Problem to solve: Where a line contains the word "Python", copy that line from the records below.

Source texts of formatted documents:
+-------+
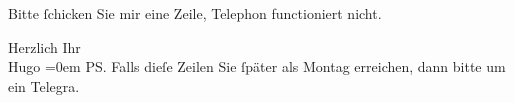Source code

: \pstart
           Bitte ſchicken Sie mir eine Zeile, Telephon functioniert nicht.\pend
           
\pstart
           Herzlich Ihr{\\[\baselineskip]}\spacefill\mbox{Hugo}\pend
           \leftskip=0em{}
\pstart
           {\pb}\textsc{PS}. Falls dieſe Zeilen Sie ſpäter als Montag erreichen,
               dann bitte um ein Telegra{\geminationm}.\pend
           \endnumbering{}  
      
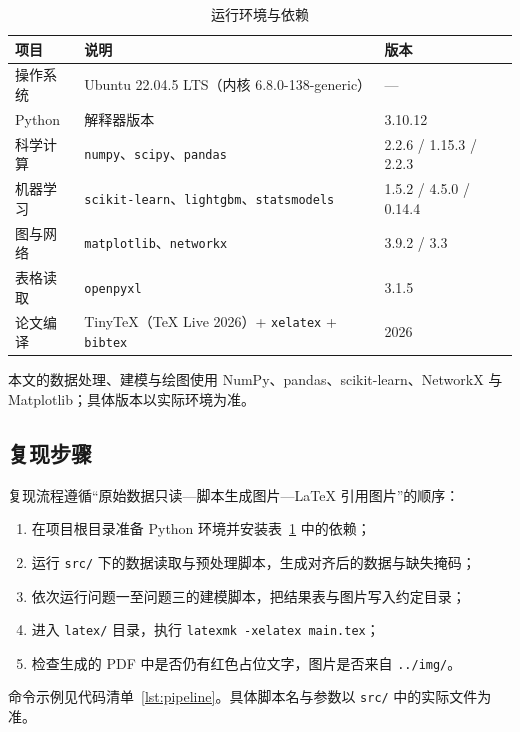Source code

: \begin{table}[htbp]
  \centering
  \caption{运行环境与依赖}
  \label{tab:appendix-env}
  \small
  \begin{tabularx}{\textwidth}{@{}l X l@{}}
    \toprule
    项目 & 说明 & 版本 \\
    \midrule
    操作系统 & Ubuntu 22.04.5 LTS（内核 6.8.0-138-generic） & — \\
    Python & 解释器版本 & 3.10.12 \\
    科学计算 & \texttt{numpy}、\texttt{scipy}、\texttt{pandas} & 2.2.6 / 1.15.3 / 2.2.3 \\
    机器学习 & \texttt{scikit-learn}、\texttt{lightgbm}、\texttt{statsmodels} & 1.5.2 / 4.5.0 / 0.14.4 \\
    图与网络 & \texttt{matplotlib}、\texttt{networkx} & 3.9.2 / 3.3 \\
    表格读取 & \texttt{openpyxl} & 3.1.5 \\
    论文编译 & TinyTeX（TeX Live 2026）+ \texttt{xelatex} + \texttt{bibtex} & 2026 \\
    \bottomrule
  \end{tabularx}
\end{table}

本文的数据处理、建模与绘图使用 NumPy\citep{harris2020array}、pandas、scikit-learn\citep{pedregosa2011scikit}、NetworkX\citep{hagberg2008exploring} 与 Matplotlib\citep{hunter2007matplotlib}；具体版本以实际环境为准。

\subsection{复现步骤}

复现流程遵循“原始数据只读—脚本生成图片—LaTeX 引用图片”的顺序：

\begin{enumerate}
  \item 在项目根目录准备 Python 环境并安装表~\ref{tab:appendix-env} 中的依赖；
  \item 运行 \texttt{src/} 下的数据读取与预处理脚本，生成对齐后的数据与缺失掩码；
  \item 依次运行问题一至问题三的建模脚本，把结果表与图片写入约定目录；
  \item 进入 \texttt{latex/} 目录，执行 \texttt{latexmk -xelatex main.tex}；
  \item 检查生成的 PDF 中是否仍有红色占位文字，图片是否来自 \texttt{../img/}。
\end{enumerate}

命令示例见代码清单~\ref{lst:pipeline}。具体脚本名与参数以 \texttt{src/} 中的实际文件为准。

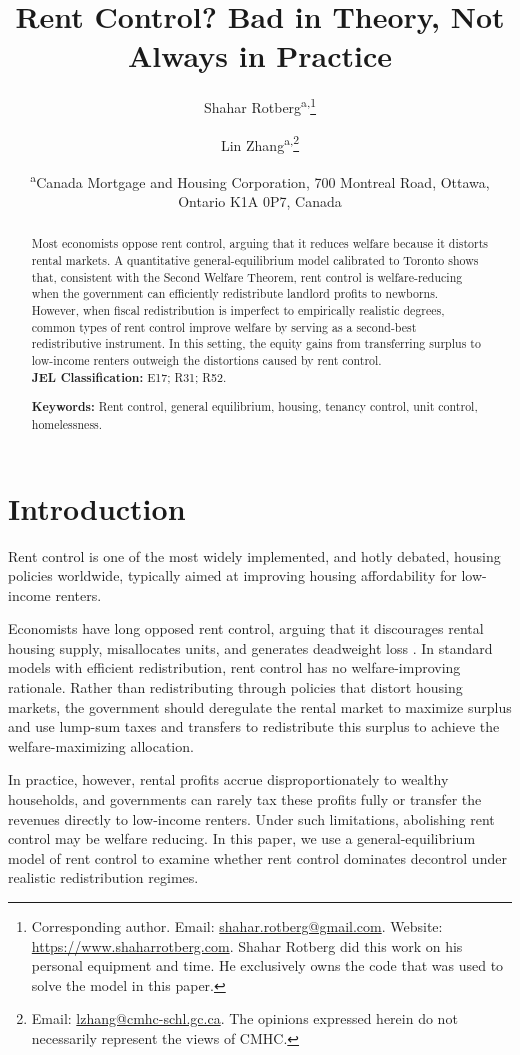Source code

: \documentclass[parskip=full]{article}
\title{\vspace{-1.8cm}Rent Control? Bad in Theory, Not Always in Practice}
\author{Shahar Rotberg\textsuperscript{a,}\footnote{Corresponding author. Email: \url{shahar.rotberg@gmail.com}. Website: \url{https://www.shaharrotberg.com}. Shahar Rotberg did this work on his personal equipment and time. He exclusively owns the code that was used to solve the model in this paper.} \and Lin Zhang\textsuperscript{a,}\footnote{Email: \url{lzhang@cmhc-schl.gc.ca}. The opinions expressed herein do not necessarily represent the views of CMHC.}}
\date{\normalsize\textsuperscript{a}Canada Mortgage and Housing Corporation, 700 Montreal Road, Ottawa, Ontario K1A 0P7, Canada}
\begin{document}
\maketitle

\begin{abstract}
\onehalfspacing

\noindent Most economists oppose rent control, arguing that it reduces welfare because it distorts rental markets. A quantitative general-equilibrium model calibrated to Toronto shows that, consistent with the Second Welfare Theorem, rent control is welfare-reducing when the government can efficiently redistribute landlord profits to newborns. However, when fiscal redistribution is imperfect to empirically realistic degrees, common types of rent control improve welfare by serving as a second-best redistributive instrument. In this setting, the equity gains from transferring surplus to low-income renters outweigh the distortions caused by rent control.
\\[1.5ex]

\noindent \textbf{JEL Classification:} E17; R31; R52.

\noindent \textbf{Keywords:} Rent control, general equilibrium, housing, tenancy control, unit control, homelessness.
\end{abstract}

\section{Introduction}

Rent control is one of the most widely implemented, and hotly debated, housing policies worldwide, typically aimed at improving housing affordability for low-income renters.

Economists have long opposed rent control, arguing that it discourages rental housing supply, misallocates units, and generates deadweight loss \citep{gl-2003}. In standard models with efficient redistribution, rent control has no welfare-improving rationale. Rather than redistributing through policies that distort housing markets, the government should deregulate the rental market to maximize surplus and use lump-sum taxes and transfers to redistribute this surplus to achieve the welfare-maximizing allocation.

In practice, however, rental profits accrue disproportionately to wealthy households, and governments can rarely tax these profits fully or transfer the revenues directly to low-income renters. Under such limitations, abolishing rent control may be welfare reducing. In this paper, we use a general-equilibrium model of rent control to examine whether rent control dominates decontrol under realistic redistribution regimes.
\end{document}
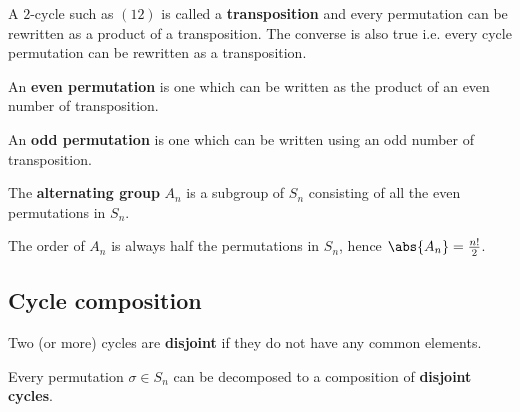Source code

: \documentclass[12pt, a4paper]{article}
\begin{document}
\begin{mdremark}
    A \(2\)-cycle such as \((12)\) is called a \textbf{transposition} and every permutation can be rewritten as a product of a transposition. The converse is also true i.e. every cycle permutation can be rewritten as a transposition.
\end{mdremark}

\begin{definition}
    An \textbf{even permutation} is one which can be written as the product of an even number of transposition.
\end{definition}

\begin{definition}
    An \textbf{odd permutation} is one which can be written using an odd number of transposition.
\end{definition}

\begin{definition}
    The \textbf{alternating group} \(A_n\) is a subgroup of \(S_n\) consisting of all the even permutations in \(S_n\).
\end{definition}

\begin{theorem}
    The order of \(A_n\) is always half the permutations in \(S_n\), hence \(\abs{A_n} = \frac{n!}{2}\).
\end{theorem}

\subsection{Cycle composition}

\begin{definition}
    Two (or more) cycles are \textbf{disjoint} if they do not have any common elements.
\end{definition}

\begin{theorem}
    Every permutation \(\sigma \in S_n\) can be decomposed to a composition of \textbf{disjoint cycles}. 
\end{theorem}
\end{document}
+-------+
Task answer:
    Python & 解释器版本 & 3.10.12 \\
  \item 在项目根目录准备 Python 环境并安装表~\ref{tab:appendix-env} 中的依赖；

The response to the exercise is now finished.